At 1/15/2009 2:52 PM, Blogger Heather Justesen said...

I worked with a woman who went into the doctor for something minor and found our she was full term. She had the baby five days later--she had no furniture, no clothes, nothing. When she got to the hospital (in Vegas) to give birth they thought she was a vagrant or something because she hadn't been in for any prenatal stuff.

I can't imagine being that oblivious to your body's signs, but then, pregnancy is supposed to be different for everyone, so who knows.

At 1/15/2009 4:18 PM, Blogger Michele said...

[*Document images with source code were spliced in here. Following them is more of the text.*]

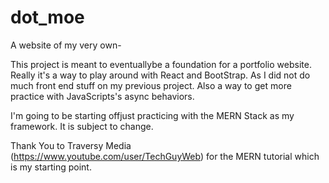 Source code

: # dot_moe
A website of my very own-

This project is meant to eventuallybe a foundation for a portfolio website. Really it's a way to play around with React and BootStrap. As I did not
do much front end stuff on my previous project. Also a way to get more practice with JavaScripts's async behaviors.

I'm going to be starting offjust practicing with the MERN Stack as my framework. It is subject to change. 

Thank You to Traversy Media (https://www.youtube.com/user/TechGuyWeb) for the MERN tutorial which is my starting point.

At least you picked a good team...Go Yankees

At 1/15/2009 10:00 PM, Blogger Heather B. Moore said...

I've heard stories like this before. So strange!

At 1/16/2009 2:24 PM, Blogger pwells said...

The saddest case of all that I know of happened 33 years ago when I was working at Holy Cross Hospital. An 18 year-old girl came in to the ER in full labor, absolutely denying she was pregnant, delivered the baby denying it was hers, and refused to see it at all. Catholic Charities worked with her and she signed the papers to have it adopted, still refusing to see it. On her fifth and final day in the hospital a social worker convinced her that if she took the baby home, she would get a bigger welfare check (she already had a child at home). The priest was livid, everyone was shocked. I've always wondered what kind of life that poor child had.